## RECORD EXCERPTS
######
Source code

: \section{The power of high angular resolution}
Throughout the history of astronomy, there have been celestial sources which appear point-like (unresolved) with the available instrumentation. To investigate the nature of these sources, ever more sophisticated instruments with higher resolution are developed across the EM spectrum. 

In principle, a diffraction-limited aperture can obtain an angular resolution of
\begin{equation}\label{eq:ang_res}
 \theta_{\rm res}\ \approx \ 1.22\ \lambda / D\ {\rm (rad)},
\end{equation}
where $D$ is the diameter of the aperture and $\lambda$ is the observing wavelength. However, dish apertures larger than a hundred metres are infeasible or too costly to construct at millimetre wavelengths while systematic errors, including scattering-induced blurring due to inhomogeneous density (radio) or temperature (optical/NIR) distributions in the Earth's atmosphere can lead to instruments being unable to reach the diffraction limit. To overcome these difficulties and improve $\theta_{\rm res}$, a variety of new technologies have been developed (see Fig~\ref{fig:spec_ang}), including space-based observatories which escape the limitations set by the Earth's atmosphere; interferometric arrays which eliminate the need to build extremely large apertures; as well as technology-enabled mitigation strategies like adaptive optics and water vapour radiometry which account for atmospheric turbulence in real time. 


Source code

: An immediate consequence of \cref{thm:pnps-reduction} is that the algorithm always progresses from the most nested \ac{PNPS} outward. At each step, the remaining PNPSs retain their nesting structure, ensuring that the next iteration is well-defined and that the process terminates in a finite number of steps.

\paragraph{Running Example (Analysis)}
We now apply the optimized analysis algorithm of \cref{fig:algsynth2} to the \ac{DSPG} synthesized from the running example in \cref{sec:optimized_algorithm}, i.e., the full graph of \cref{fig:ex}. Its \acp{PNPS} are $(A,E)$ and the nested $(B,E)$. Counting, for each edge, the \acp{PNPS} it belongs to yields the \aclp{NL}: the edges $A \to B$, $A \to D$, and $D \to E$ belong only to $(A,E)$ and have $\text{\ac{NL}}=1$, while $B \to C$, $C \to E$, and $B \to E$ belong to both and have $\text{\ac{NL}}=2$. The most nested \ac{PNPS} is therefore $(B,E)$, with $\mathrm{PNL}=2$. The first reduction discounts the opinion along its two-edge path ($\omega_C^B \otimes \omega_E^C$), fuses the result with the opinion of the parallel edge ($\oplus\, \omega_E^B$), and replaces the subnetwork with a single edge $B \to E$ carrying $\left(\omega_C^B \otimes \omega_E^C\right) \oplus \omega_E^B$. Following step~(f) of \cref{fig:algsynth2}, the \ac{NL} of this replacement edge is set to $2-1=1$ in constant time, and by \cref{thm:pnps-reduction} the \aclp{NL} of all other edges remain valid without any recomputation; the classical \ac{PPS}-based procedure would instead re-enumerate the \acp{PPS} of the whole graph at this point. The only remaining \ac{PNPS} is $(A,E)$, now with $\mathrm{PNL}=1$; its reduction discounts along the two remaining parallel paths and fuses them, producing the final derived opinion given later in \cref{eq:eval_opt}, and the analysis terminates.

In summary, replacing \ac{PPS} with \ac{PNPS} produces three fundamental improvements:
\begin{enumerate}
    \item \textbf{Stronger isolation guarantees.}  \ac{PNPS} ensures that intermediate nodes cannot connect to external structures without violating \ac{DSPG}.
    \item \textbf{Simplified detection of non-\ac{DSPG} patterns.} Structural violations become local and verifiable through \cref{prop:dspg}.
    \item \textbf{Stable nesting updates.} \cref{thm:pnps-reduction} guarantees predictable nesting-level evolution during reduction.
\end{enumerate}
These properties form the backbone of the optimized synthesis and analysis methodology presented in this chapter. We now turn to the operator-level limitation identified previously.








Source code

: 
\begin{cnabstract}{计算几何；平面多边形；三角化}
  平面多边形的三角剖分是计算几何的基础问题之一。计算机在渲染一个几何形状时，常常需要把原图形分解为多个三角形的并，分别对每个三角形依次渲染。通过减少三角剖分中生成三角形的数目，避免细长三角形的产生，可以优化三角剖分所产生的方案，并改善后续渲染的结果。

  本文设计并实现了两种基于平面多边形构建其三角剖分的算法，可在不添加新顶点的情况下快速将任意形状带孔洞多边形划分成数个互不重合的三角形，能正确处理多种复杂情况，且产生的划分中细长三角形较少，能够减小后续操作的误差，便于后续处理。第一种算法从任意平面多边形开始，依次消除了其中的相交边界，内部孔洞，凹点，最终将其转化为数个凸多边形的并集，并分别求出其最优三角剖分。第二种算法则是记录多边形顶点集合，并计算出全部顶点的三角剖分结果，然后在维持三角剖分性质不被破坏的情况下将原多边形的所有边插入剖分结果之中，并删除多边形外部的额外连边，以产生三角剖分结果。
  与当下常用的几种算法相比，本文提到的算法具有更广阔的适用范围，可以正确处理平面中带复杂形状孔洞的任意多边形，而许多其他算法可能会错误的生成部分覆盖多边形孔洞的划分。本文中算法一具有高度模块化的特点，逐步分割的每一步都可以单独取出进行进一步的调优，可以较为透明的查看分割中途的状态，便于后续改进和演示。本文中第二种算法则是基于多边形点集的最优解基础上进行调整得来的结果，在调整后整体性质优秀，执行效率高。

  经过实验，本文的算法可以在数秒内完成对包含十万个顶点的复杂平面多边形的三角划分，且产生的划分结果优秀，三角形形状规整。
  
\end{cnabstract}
######
## WHAT TO PRODUCE
Everything from the line that contains "本文设计并实现了两种基于平面" through the final line of the listing is to be restated word for word, and nothing more.

## SOLUTION FOR THIS PROBLEM
  本文设计并实现了两种基于平面多边形构建其三角剖分的算法，可在不添加新顶点的情况下快速将任意形状带孔洞多边形划分成数个互不重合的三角形，能正确处理多种复杂情况，且产生的划分中细长三角形较少，能够减小后续操作的误差，便于后续处理。第一种算法从任意平面多边形开始，依次消除了其中的相交边界，内部孔洞，凹点，最终将其转化为数个凸多边形的并集，并分别求出其最优三角剖分。第二种算法则是记录多边形顶点集合，并计算出全部顶点的三角剖分结果，然后在维持三角剖分性质不被破坏的情况下将原多边形的所有边插入剖分结果之中，并删除多边形外部的额外连边，以产生三角剖分结果。
  与当下常用的几种算法相比，本文提到的算法具有更广阔的适用范围，可以正确处理平面中带复杂形状孔洞的任意多边形，而许多其他算法可能会错误的生成部分覆盖多边形孔洞的划分。本文中算法一具有高度模块化的特点，逐步分割的每一步都可以单独取出进行进一步的调优，可以较为透明的查看分割中途的状态，便于后续改进和演示。本文中第二种算法则是基于多边形点集的最优解基础上进行调整得来的结果，在调整后整体性质优秀，执行效率高。

  经过实验，本文的算法可以在数秒内完成对包含十万个顶点的复杂平面多边形的三角划分，且产生的划分结果优秀，三角形形状规整。
  
\end{cnabstract}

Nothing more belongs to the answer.